Face à la montée des usages numériques et des cyberrisques, l’Afrique du Sud prépare l’introduction d’une identité numérique nationale. L’objectif est de simplifier l’accès aux services publics, renforcer la sécurité des données personnelles et lutter plus efficacement contre la fraude identitaire et les crimes financiers.
L’Afrique du Sud accélère sa stratégie de numérisation des services publics. Le ministère sud-africain de l’Intérieur a publié le lundi 4 mai un projet de règlement ouvrant la voie à l’introduction d’une identité numérique nationale, destinée à fonctionner aux côtés des cartes d’identité physiques déjà en circulation.
Porté par le ministère de l’Intérieur, ce projet s’inscrit dans la stratégie « Home Affairs @ home », qui vise à permettre aux citoyens d’accéder à plusieurs services administratifs directement depuis leur smartphone.
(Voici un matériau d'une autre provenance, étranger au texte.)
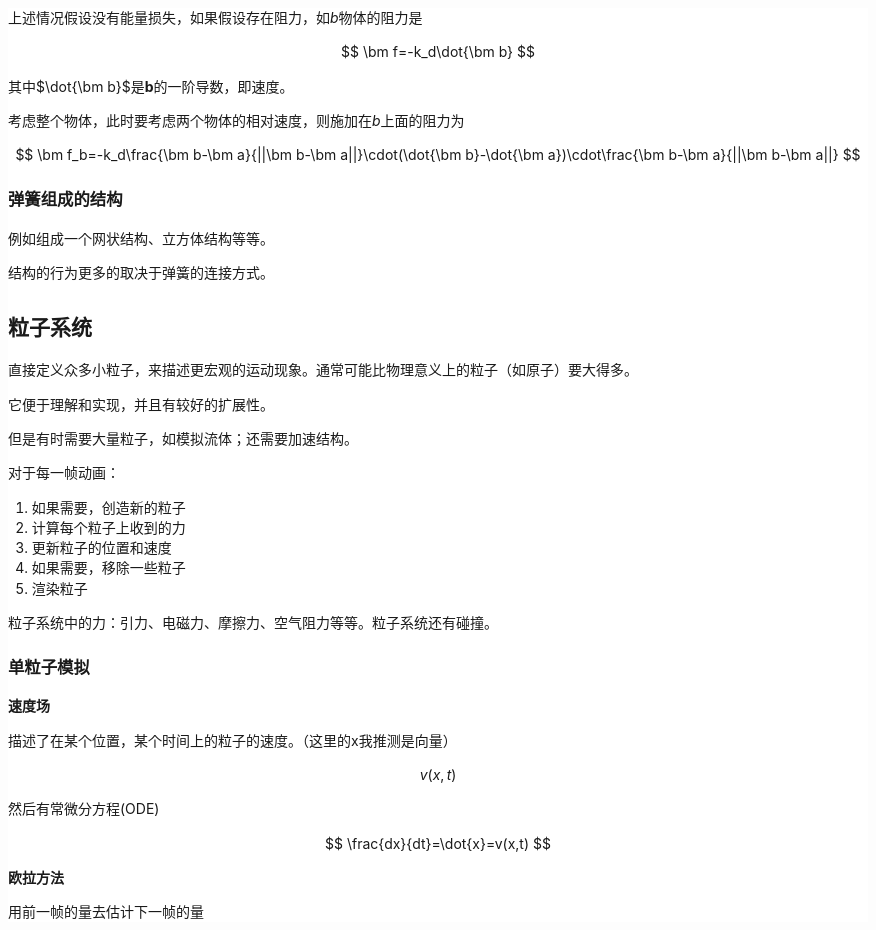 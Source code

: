 上述情况假设没有能量损失，如果假设存在阻力，如$b$物体的阻力是

$$
\bm f=-k_d\dot{\bm b}
$$

其中$\dot{\bm b}$是$\bm b$的一阶导数，即速度。

考虑整个物体，此时要考虑两个物体的相对速度，则施加在$b$上面的阻力为

$$
\bm f_b=-k_d\frac{\bm b-\bm a}{||\bm b-\bm a||}\cdot(\dot{\bm b}-\dot{\bm a})\cdot\frac{\bm b-\bm a}{||\bm b-\bm a||}
$$

### 弹簧组成的结构

例如组成一个网状结构、立方体结构等等。

结构的行为更多的取决于弹簧的连接方式。

## 粒子系统

直接定义众多小粒子，来描述更宏观的运动现象。通常可能比物理意义上的粒子（如原子）要大得多。

它便于理解和实现，并且有较好的扩展性。

但是有时需要大量粒子，如模拟流体；还需要加速结构。

对于每一帧动画：

1. 如果需要，创造新的粒子
2. 计算每个粒子上收到的力
3. 更新粒子的位置和速度
4. 如果需要，移除一些粒子
5. 渲染粒子

粒子系统中的力：引力、电磁力、摩擦力、空气阻力等等。粒子系统还有碰撞。

### 单粒子模拟

**速度场**

描述了在某个位置，某个时间上的粒子的速度。（这里的x我推测是向量）

$$
v(x,t)
$$

然后有常微分方程(ODE)

$$
\frac{dx}{dt}=\dot{x}=v(x,t)
$$

**欧拉方法**

用前一帧的量去估计下一帧的量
Le futur système reposera sur une application baptisée « MyMzansi », à travers laquelle les utilisateurs pourront stocker et utiliser des versions numériques sécurisées de leurs documents officiels.
Selon les autorités, cette identité numérique sera valable pendant cinq ans et pourra être renouvelée à distance grâce à une vérification biométrique faciale. Le gouvernement prévoit également un système de vérification utilisant les technologies NFC, Bluetooth et QR code afin de faciliter l’authentification des citoyens dans les services publics et privés.
Le ministère sud-africain de l’Intérieur précise toutefois que cette identité numérique restera facultative et ne remplacera pas les cartes d’identité physiques. Les deux formats coexisteront dans le cadre d’un système hybride destiné à moderniser progressivement l’administration sans exclure les populations encore éloignées des usages numériques.
Un outil contre la fraude et les crimes financiers
Pour Pretoria, cette réforme dépasse la simple dématérialisation administrative. Le ministre de l’Intérieur, Leon Schreiber, estime que le système pourrait renforcer la lutte contre le vol d’identité, les fraudes financières, la corruption et l’immigration illégale.
Le projet prévoit ainsi des mécanismes avancés de sécurité, notamment la capture biométrique, la détection de présence (liveness detection), le chiffrement des données et le rattachement de l’identité numérique à un appareil mobile spécifique. Les autorités souhaitent également mieux encadrer l’accès aux données personnelles, dans un contexte mondial marqué par la montée des préoccupations liées à la cybersécurité et à la protection de la vie privée.
Vers une administration entièrement numérique
Le gouvernement sud-africain entend faire de cette identité numérique le socle de sa future administration numérique. À terme, plusieurs services devraient être intégrés à la plateforme MyMzansi, notamment les permis de conduire, les certificats scolaires, les services sociaux ou encore certaines démarches policières et judiciaires.
Cette transformation intervient alors que l’Afrique du Sud cherche à moderniser des services publics souvent critiqués pour leurs lenteurs administratives et les longues files d’attente dans les agences gouvernementales. Le projet de règlement est actuellement soumis à consultation publique jusqu’au 6 juin 2026 avant une éventuelle adoption définitive.